The inkjet heads 1151, 1152, 1153, and 1154 eject ink in synchronization with the timing at which the recording medium P is conveyed, under the control of the image processing apparatus. Thereby, a color image can be formed at a desired position of the recording medium P.

After that, the conveying roller pairs 112, 113, and 114 discharge the recording medium P on which the image is formed to the discharge tray 118. When a heater is provided in the transport path from the transport belt 107 to the paper discharge tray 118, the print layer formed on the recording medium P may be heated by the heater. When the recording medium P is heated by the heater, the adhesion of the printing layer to the recording medium P can be improved particularly when the recording medium P is non-permeable.

Fig. 4 shows a perspective view of a main part of the inkjet printer 100. The inkjet head 1, the medium holding mechanism 110, the head moving mechanism 120, the blade moving mechanism 130, and the wiping blade 140 described above are drawn in fig. 4.

The medium holding mechanism 110 holds the recording medium P, for example, a recording sheet, facing the inkjet head 1. The medium holding mechanism 110 functions as a recording sheet moving mechanism for moving the recording medium. The medium holding mechanism 110 includes the conveying belt 107, the driving roller 108, the driven roller 109, the negative pressure chamber 111, and the fan 119 of fig. 3. The medium holding mechanism 110 moves the recording medium P in a direction parallel to the printing surface of the recording medium P in a state where the recording medium P faces the inkjet head 1 during printing. During this time, the inkjet head 1 ejects ink droplets from the nozzles and prints on the recording medium P.

The head moving mechanism 120 moves the inkjet head 1 to the printing position at the time of printing. In addition, the head moving mechanism 120 moves the inkjet head 1 to the cleaning position at the time of cleaning.

The wiping blade 140 wipes the surface of the ink jet head 1 where the nozzle plate opposes the recording medium, that is, the recording medium-opposing surface, and removes the attached matter from the recording medium-opposing surface. Here, the attached matter refers to, for example, ink, dust, and other waste.

The blade moving mechanism 130 moves the wiping blade 140. Specifically, after the head moving mechanism 120 moves the inkjet head 1 to the cleaning position, the blade moving mechanism 130 presses and moves the wiping blade 140 to and on the recording medium-facing surface of the nozzle plate 50. This removes the adhering matter such as ink adhering to the recording medium-facing surface of the nozzle plate 50.

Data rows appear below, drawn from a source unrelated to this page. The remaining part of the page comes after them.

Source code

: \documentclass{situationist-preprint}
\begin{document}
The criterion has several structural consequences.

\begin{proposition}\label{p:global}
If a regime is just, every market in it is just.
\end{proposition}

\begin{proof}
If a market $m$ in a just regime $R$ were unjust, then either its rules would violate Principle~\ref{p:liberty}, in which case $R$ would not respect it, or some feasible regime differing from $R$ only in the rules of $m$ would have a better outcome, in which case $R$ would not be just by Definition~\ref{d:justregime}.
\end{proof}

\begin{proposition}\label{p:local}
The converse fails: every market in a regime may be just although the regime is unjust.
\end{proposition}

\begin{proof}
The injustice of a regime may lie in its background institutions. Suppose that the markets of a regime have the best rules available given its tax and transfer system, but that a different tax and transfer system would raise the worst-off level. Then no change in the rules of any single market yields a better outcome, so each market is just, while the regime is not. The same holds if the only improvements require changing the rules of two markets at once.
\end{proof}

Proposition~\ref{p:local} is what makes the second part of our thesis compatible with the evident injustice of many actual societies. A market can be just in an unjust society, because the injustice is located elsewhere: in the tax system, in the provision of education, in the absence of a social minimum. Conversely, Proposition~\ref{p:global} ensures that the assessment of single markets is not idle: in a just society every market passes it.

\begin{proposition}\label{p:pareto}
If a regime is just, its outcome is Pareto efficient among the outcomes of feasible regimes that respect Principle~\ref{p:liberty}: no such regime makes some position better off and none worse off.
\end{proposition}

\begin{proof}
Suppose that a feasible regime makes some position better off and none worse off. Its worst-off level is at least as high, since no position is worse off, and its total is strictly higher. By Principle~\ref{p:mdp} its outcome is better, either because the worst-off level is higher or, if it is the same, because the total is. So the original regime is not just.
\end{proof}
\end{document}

The wiping blade 140 and the blade moving mechanism 130 may be omitted.

In the above-described ink jet head 1, liquid repellency is imparted to the medium-facing surface of the nozzle plate 50. In order to impart liquid repellency, an undercoat layer and a liquid repellent layer are provided on the medium-facing surface of the nozzle plate substrate. This is explained with reference to fig. 5.

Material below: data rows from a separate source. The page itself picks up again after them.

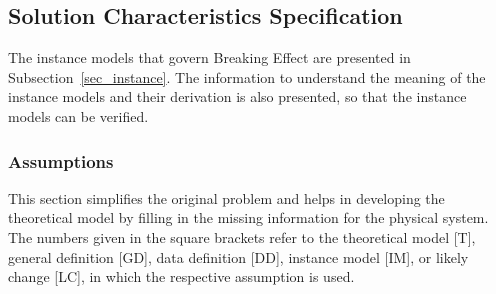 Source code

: \documentclass[12pt]{article}
\newcommand{\progname}{Breaking Effect} %
\begin{document}
	\subsection{Solution Characteristics Specification}
	
	The instance models that govern \progname{} are presented in
	Subsection~\ref{sec_instance}.  The information to understand the meaning of the
	instance models and their derivation is also presented, so that the instance
	models can be verified.
	
	\subsubsection{Assumptions}
	
	This section simplifies the original problem and helps in developing the
	theoretical model by filling in the missing information for the physical
	system. The numbers given in the square brackets refer to the theoretical model
	[T], general definition [GD], data definition [DD], instance model [IM], or
	likely change [LC], in which the respective assumption is used.
	
\end{document}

Fig. 5 is a sectional view schematically showing the structure of the nozzle plate 50 of fig. 1 and 2. The nozzle plate 50 includes the nozzle plate substrate 51, the undercoat layer 52, and the lyophobic layer 53, as described above.

The undercoat layer 52 is provided on the surface of the nozzle plate substrate 51 facing the recording medium P. The undercoat layer 52 is formed of a monomolecular film of a primer. The primer contains silicon atoms and carbon atoms.

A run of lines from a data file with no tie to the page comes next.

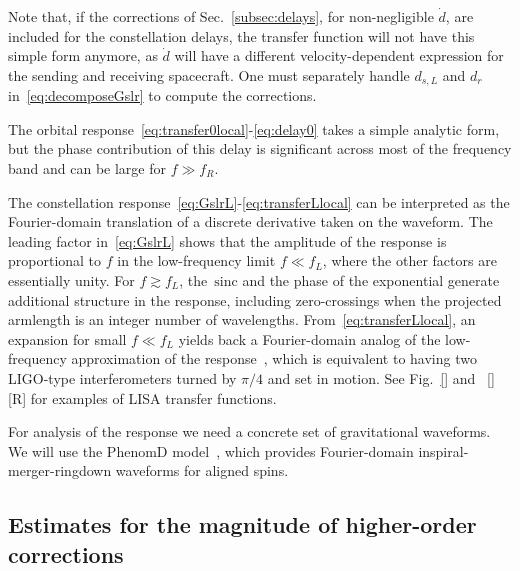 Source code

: \documentclass[aps,showpacs,twocolumn,
prd,superscriptaddress,nofootinbib]{revtex4-1}
\newcommand{\sinc}{\,\mathrm{sinc}}
\newcommand{\SM}[1]{{\color{Red} #1}}
\newcommand{\jgb}[1]{{\color{DarkGreen} #1}}
\begin{document}
Note that, if the corrections of Sec.~\ref{subsec:delays}, \jgb{for non-negligible $\dot d$}, are included for the constellation delays, the transfer function will not have this simple form anymore, as $\dot{d}$ will have a different velocity-dependent expression for the sending and receiving spacecraft. One must \jgb{separately handle $d_{s,L}$ and $d_{r}$ in~\eqref{eq:decomposeGslr} to compute the corrections.}

The \jgb{orbital} response~\eqref{eq:transfer0local}-\eqref{eq:delay0} takes a simple analytic form, but the phase contribution of this delay is significant across most of the frequency band and can be large for $f \gg f_{R}$.

The \jgb{constellation} response~\eqref{eq:GslrL}-\eqref{eq:transferLlocal} can be interpreted as the Fourier-domain translation of a discrete derivative taken on the waveform. The \jgb{leading factor in~\eqref{eq:GslrL}} shows that the amplitude of the response is proportional to $f$ in the low-frequency limit $f\ll f_{L}$, where the other factors are essentially unity. For $f\gtrsim f_{L}$, the $\sinc$ and the phase of the exponential generate additional structure in the response, including zero-crossings when the projected armlength \jgb{is an integer number of wavelengths}. From~\eqref{eq:transferLlocal}, an expansion for small $f\ll f_{L}$ yields back a Fourier-domain analog of the low-frequency approximation of the response~\cite{Cutler97, RCP04}, which \jgb{is equivalent to} having two LIGO-type interferometers turned by $\pi/4$ and set in motion. See Fig.~\ref{} and ~\ref{} \SM{[R]} for examples of LISA transfer functions.

\jgb{For analysis of the response we need a concrete set of gravitational waveforms. We will} use the PhenomD model~\cite{Khan+15,Husa+15}, which provides Fourier-domain inspiral-merger-ringdown waveforms for aligned spins.


\subsection{Estimates for the magnitude of higher-order corrections}
\label{subsec:lisafom}
\end{document}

The primer includes, for example, first and second reactive functional groups, a carbon skeleton, and an alkoxysilyl group.

The first reactive functional group causes the primer to bond to the nozzle plate substrate 51 by reacting with a functional group present on the surface of the nozzle plate substrate 51. The first reactive functional group is an unsaturated hydrocarbon group such as a hydroxyl group, an epoxy group, an amino group, a methacrylic group, a vinyl group, or a mercapto group. The functional group present on the surface of the nozzle plate substrate 51 is, for example, a hydroxyl group, an ester bond, an amino group, or a thiol group.

The second reactive functional group reacts with the linear fluorine compound used for forming the lyophobic layer 53, thereby bonding the linear fluorine compound to the primer. The straight chain fluorine compound will be described later. The second reactive functional group is an alkoxy group such as a hydroxyl group, or a methoxy group, or an ethoxy group.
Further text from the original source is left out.